WORK INSTRUCTION: Each line with the string "issues" is to be copied from the records below.

GIVEN DATA:
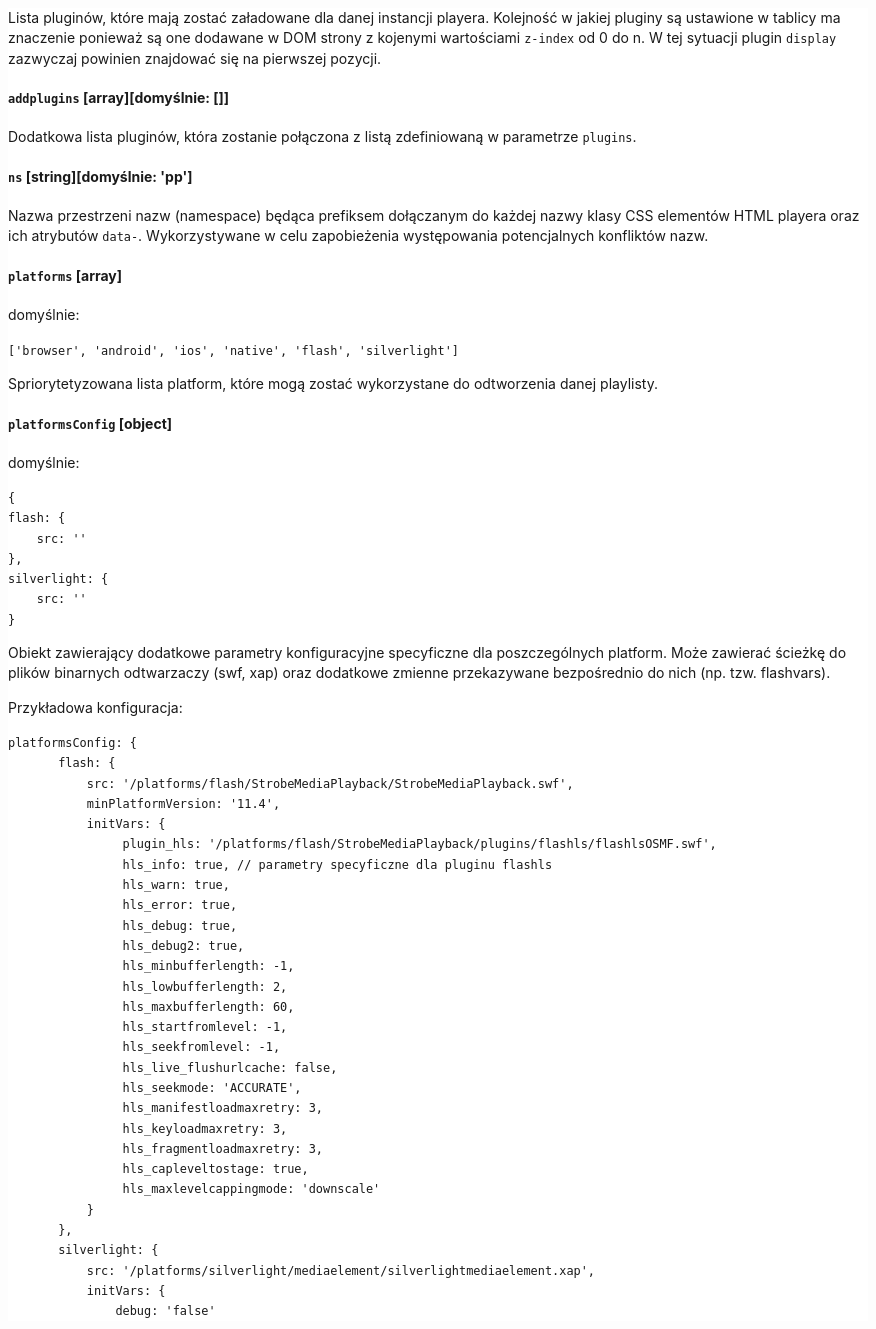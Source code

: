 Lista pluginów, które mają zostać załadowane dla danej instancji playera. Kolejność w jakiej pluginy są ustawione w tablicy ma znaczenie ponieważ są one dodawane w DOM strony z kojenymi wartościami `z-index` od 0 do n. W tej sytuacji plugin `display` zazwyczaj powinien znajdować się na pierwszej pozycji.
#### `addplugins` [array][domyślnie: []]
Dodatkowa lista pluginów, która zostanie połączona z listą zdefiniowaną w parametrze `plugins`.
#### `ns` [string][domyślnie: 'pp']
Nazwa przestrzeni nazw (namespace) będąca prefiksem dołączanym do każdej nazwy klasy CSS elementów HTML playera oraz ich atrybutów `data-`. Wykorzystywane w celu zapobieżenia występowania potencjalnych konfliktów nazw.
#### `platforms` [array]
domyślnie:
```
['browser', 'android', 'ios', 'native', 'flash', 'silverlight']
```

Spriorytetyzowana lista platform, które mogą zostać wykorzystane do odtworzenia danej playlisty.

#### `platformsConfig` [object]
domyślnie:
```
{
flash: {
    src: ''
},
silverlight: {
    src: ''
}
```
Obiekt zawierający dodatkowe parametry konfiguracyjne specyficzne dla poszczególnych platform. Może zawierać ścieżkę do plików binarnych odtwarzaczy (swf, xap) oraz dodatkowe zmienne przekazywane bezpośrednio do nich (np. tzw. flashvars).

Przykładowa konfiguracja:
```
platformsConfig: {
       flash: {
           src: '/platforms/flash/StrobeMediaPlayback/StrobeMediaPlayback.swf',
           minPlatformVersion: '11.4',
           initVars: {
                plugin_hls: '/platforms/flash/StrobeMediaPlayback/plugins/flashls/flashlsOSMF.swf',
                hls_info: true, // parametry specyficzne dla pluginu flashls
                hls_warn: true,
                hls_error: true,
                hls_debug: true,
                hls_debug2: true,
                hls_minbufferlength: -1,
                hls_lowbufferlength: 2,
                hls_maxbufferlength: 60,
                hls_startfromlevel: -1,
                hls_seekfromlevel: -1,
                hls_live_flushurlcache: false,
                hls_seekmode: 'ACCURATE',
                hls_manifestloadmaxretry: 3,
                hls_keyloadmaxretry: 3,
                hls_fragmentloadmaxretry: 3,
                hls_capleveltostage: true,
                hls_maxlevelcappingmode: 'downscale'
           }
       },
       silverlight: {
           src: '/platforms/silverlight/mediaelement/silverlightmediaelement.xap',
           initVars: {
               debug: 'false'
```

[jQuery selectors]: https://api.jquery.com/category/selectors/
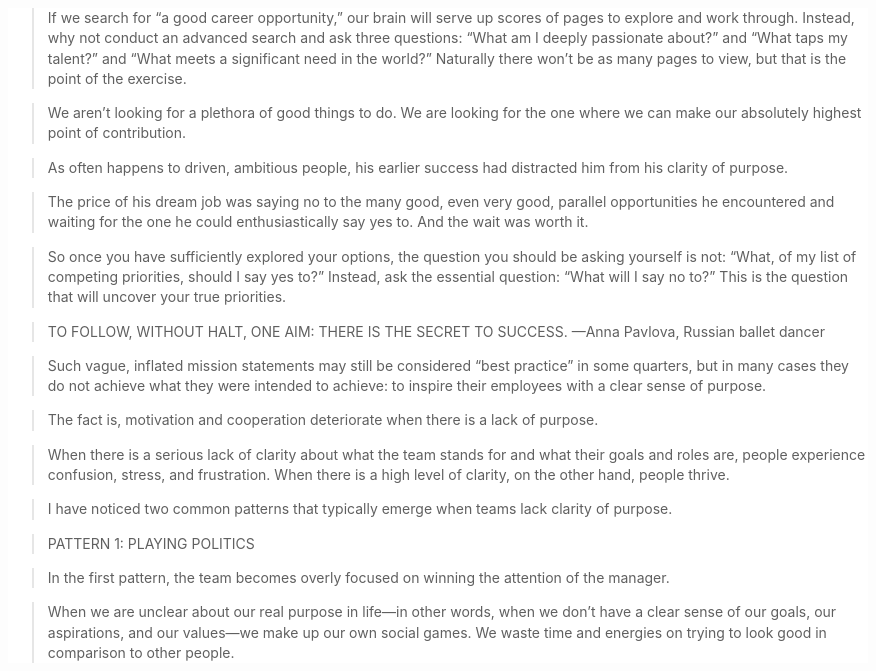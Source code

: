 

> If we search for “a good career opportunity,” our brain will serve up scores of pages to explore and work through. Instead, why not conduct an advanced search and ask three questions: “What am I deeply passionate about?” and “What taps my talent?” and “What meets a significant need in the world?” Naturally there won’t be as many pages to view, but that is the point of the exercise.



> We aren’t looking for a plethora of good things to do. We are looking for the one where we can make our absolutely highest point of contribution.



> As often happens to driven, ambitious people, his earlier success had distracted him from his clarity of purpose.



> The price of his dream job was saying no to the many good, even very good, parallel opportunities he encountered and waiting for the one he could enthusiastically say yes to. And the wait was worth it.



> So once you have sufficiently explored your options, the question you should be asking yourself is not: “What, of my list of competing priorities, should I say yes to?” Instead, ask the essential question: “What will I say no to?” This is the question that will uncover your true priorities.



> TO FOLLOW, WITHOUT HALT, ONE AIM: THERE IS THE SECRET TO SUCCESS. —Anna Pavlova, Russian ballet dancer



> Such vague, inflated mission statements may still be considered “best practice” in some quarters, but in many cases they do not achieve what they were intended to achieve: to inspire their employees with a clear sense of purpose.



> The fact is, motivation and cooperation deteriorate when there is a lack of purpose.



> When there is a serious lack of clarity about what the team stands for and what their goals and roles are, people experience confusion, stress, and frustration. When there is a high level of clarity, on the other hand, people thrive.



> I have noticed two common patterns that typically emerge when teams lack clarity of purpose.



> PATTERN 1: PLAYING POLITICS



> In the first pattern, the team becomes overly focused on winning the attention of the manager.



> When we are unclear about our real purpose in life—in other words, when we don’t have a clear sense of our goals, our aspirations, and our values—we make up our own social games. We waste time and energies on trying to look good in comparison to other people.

--

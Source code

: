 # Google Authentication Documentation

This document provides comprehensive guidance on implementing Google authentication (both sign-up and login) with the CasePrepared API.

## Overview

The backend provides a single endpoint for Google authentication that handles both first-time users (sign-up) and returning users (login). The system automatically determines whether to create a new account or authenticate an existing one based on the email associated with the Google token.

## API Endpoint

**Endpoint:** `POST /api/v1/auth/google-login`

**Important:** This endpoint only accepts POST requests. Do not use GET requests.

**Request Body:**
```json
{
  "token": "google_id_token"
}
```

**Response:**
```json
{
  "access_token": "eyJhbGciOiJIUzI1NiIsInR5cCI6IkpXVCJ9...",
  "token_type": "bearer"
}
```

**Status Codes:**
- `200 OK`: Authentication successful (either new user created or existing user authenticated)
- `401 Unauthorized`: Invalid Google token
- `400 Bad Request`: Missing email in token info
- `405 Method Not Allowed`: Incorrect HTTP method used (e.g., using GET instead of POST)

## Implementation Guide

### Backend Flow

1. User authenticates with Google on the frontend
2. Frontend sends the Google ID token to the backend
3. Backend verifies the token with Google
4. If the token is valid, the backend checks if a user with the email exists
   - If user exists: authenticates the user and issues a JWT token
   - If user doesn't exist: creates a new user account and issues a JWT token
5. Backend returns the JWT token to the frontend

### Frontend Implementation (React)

ANSWER SECTION:
   - If user exists: authenticates the user and issues a JWT token
   - If user doesn't exist: creates a new user account and issues a JWT token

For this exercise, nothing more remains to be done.